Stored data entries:
==================================================
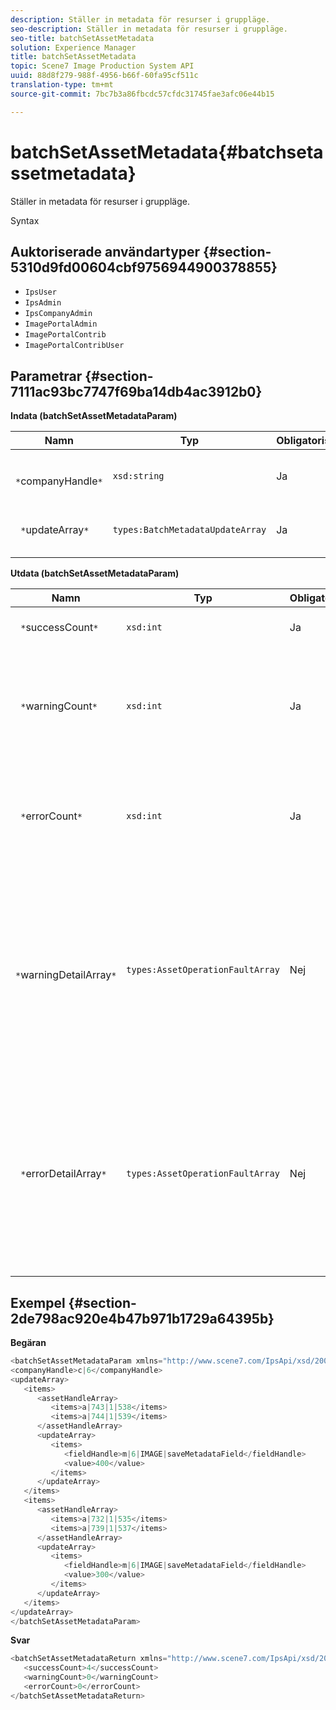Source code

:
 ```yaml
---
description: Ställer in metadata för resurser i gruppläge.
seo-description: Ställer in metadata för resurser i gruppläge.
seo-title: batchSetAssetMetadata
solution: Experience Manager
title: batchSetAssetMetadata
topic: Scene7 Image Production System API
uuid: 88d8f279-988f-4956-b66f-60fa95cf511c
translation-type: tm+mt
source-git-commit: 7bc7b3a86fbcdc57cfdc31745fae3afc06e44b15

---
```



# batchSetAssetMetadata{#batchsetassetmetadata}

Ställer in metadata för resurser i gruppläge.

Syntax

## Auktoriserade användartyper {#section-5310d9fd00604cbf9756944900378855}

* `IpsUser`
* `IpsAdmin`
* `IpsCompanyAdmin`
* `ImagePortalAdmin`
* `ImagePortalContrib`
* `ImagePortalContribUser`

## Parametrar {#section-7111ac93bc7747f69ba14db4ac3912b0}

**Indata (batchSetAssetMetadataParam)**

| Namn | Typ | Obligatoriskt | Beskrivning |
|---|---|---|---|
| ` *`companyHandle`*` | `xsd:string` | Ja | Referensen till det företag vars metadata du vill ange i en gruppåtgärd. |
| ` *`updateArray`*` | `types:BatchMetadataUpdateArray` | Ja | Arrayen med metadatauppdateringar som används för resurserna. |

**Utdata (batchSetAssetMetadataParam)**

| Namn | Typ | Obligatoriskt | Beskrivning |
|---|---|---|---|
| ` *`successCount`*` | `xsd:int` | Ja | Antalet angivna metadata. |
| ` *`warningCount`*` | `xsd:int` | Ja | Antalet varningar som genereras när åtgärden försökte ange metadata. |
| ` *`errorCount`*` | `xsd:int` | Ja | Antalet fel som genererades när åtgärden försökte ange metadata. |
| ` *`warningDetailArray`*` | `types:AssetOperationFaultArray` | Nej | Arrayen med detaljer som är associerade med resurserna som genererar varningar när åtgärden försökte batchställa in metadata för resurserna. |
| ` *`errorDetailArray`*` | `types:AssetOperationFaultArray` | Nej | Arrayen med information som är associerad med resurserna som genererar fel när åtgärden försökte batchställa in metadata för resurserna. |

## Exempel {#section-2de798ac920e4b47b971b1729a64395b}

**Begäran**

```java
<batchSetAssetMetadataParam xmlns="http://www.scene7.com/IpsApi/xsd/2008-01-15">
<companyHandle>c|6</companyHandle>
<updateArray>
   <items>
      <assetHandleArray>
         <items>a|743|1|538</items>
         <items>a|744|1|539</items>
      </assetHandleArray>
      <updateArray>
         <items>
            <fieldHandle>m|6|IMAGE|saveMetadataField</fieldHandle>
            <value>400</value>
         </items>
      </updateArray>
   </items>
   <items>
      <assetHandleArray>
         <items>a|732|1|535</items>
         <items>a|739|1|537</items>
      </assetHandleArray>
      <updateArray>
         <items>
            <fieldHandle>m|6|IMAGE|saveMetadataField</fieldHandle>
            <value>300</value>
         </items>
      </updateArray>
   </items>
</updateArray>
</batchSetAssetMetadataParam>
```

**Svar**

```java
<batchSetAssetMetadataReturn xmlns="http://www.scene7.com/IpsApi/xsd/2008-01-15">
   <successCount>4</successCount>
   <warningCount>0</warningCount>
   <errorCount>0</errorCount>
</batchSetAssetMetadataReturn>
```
==================================================
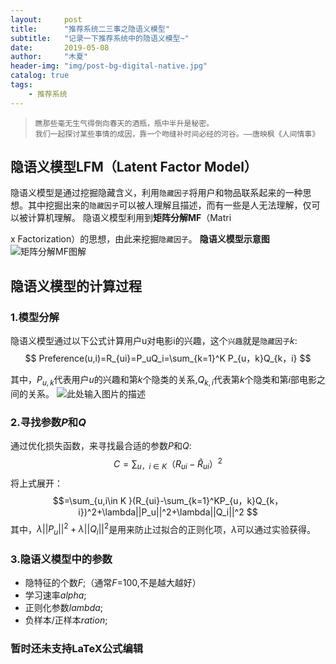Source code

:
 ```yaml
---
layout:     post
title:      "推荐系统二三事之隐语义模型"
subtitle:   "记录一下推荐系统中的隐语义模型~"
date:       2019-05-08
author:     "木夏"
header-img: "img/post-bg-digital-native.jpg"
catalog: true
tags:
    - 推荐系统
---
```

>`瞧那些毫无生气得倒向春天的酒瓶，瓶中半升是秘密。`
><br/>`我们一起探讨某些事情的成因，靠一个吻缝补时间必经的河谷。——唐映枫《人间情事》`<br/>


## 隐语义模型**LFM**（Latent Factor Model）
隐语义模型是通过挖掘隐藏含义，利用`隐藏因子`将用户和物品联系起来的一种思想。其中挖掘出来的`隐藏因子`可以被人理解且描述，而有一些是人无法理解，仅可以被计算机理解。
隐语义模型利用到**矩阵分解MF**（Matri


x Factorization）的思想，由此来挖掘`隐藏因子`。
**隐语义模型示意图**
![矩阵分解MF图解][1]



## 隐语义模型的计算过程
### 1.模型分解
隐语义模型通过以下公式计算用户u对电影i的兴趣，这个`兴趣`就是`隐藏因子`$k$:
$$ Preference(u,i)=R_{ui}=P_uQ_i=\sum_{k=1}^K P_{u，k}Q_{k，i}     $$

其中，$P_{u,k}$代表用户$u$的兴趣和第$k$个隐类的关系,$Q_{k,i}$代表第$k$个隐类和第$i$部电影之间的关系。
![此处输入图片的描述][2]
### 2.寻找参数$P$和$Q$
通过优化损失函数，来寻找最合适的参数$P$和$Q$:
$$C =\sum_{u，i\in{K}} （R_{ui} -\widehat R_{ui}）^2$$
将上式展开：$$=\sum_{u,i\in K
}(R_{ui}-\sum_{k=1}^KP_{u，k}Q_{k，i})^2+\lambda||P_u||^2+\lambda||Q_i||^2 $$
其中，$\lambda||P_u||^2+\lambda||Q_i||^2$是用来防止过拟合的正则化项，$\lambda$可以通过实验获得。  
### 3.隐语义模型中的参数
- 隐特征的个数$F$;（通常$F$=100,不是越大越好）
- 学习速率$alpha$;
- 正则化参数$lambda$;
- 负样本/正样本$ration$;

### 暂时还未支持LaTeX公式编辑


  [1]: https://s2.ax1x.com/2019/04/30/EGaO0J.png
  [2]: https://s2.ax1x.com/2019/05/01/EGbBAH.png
==================================================
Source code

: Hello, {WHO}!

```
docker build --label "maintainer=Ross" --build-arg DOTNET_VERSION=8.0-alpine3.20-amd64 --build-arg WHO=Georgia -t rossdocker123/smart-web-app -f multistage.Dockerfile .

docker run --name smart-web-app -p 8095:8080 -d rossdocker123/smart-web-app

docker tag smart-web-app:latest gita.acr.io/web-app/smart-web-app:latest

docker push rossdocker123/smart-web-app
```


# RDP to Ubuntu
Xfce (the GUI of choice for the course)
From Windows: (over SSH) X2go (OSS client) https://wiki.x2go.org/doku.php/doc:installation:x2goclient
==================================================
Task prompt: Reproduce exactly the section above that begins at the line containing "## 隐语义模型**LFM**（Latent Factor Model）" and ends at the line containing "[2]: https://s2.ax1x.com/2019/05/01/EGbBAH.png", leaving out all other lines.

Solution for this task:
## 隐语义模型**LFM**（Latent Factor Model）
隐语义模型是通过挖掘隐藏含义，利用`隐藏因子`将用户和物品联系起来的一种思想。其中挖掘出来的`隐藏因子`可以被人理解且描述，而有一些是人无法理解，仅可以被计算机理解。
隐语义模型利用到**矩阵分解MF**（Matri


x Factorization）的思想，由此来挖掘`隐藏因子`。
**隐语义模型示意图**
![矩阵分解MF图解][1]



## 隐语义模型的计算过程
### 1.模型分解
隐语义模型通过以下公式计算用户u对电影i的兴趣，这个`兴趣`就是`隐藏因子`$k$:
$$ Preference(u,i)=R_{ui}=P_uQ_i=\sum_{k=1}^K P_{u，k}Q_{k，i}     $$

其中，$P_{u,k}$代表用户$u$的兴趣和第$k$个隐类的关系,$Q_{k,i}$代表第$k$个隐类和第$i$部电影之间的关系。
![此处输入图片的描述][2]
### 2.寻找参数$P$和$Q$
通过优化损失函数，来寻找最合适的参数$P$和$Q$:
$$C =\sum_{u，i\in{K}} （R_{ui} -\widehat R_{ui}）^2$$
将上式展开：$$=\sum_{u,i\in K
}(R_{ui}-\sum_{k=1}^KP_{u，k}Q_{k，i})^2+\lambda||P_u||^2+\lambda||Q_i||^2 $$
其中，$\lambda||P_u||^2+\lambda||Q_i||^2$是用来防止过拟合的正则化项，$\lambda$可以通过实验获得。  
### 3.隐语义模型中的参数
- 隐特征的个数$F$;（通常$F$=100,不是越大越好）
- 学习速率$alpha$;
- 正则化参数$lambda$;
- 负样本/正样本$ration$;

### 暂时还未支持LaTeX公式编辑


  [1]: https://s2.ax1x.com/2019/04/30/EGaO0J.png
  [2]: https://s2.ax1x.com/2019/05/01/EGbBAH.png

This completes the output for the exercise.